Supermassive Black Holes with High Accretion Rates in Active Galactic Nuclei. IV. H$\beta$ Time Lags and Implications for Super-Eddington Accretion

TL;DR

This study measures Hβ time lags in super-Eddington AGNs, revealing shorter lags at high accretion rates and proposing a new radius-mass parameter to understand accretion disk transitions and luminosity saturation.

Contribution

It introduces a new radius-mass parameter Y that saturates at high accretion rates, indicating a transition from thin to slim accretion disks in supermassive black holes.

Findings

Hβ lags are shorter in super-Eddington AGNs.

The R_Hβ-L_5100 relation depends on accretion rate.

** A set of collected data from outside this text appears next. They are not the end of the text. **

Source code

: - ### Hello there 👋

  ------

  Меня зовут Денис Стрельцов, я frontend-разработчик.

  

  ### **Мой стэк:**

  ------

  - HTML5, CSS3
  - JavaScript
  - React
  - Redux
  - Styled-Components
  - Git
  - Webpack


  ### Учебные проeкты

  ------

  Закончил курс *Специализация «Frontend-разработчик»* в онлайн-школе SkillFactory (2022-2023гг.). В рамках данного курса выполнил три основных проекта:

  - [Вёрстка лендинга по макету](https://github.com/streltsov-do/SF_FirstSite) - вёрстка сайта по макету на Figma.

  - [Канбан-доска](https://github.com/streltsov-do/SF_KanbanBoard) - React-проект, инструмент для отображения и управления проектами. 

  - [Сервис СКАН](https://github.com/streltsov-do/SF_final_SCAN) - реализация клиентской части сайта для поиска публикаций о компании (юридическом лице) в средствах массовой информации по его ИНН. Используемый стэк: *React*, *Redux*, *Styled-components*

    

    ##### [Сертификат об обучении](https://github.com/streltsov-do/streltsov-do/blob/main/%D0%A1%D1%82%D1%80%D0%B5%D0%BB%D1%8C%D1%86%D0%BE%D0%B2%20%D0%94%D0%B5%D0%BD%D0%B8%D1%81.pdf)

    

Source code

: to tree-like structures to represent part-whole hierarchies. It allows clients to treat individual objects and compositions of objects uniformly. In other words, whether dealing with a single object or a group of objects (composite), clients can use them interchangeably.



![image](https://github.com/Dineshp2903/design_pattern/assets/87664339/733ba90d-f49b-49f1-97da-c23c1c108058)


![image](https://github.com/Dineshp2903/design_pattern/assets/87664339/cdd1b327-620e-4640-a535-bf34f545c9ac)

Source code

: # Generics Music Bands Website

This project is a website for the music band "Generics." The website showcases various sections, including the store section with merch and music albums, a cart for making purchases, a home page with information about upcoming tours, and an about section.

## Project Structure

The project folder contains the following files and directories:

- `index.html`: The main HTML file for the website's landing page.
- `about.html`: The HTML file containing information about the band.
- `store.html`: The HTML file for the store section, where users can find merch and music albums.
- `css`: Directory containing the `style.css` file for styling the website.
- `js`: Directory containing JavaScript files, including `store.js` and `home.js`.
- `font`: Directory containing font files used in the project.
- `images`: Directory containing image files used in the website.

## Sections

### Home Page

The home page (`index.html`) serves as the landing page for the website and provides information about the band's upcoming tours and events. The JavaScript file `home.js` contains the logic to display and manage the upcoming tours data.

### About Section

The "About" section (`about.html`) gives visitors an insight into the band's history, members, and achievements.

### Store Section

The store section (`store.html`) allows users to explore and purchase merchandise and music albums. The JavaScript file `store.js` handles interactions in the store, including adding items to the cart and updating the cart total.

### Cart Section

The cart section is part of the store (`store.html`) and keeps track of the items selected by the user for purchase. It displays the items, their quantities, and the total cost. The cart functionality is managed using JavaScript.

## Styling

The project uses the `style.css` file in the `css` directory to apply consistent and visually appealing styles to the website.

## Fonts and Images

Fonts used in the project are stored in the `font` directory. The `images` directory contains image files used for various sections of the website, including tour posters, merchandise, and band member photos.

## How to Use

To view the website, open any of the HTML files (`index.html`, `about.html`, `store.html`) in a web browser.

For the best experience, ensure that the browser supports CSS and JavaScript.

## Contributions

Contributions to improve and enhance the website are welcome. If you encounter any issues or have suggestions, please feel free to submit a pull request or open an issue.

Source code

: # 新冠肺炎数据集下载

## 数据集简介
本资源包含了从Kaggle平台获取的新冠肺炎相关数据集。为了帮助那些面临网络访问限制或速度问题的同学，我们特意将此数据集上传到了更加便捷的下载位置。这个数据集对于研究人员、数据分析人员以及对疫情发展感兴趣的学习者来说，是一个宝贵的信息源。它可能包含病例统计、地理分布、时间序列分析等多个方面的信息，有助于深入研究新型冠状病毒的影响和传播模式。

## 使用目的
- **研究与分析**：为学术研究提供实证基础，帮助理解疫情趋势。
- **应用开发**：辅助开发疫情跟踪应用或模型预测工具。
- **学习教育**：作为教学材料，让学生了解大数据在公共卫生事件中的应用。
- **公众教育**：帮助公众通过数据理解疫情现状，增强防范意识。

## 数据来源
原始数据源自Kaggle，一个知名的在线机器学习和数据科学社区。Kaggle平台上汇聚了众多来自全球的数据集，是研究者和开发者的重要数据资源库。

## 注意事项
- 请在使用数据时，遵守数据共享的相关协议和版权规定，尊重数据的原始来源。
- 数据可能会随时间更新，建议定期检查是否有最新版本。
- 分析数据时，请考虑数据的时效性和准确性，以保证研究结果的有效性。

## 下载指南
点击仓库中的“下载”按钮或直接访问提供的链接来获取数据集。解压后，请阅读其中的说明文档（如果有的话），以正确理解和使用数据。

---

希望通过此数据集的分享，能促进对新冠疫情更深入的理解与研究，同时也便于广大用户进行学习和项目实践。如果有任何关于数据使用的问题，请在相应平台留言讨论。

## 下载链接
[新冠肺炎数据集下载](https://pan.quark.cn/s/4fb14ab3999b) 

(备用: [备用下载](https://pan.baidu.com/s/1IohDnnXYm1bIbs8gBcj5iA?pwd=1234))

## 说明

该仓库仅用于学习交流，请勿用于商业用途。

Parameter Y saturates at a critical accretion rate, indicating disk transition.

Abstract

We have completed two years of photometric and spectroscopic monitoring of a large number of active galactic nuclei (AGNs) with very high accretion rates. In this paper, we report on the result of the second phase of the campaign, during 2013--2014, and the measurements of five new H$\beta$ time lags out of eight monitored AGNs. All five objects were identified as super-Eddington accreting massive black holes (SEAMBHs). The highest measured accretion rates for the objects in this campaign are $\dot{\mathscr{M}}\gtrsim 200$, where $\dot{\mathscr{M}}= \dot{M}_{\bullet}/L_{\rm Edd}c^{-2}$, $\dot{M}_{\bullet}$ is the mass accretion rates, $L_{\rm Edd}$ is the Eddington luminosity and $c$ is the speed of light. We find that the H$\beta$ time lags in SEAMBHs are significantly shorter than those measured in sub-Eddington AGNs, and the deviations increase with increasing accretion rates. Thus, the relationship between broad-line region size ($R_{_{\rm H\beta}}$) and optical luminosity at 5100\AA, $R_{_{\rm H\beta}}-L_{5100}$, requires accretion rate as an additional parameter. We propose that much of the effect may be due to the strong anisotropy of the emitted slim-disk radiation. Scaling $R_{_{\rm H\beta}}$ by the gravitational radius of the black hole, we define a new radius-mass parameter ($Y$) and show that it saturates at a critical accretion rate of $\dot{\mathscr{M}}_c=6\sim 30$, indicating a transition from thin to slim accretion disk and a saturated luminosity of the slim disks. The parameter $Y$ is a very useful probe for understanding the various types of accretion onto massive black holes. We briefly comment on implications to the general population of super-Eddington AGNs in the universe and applications to cosmology.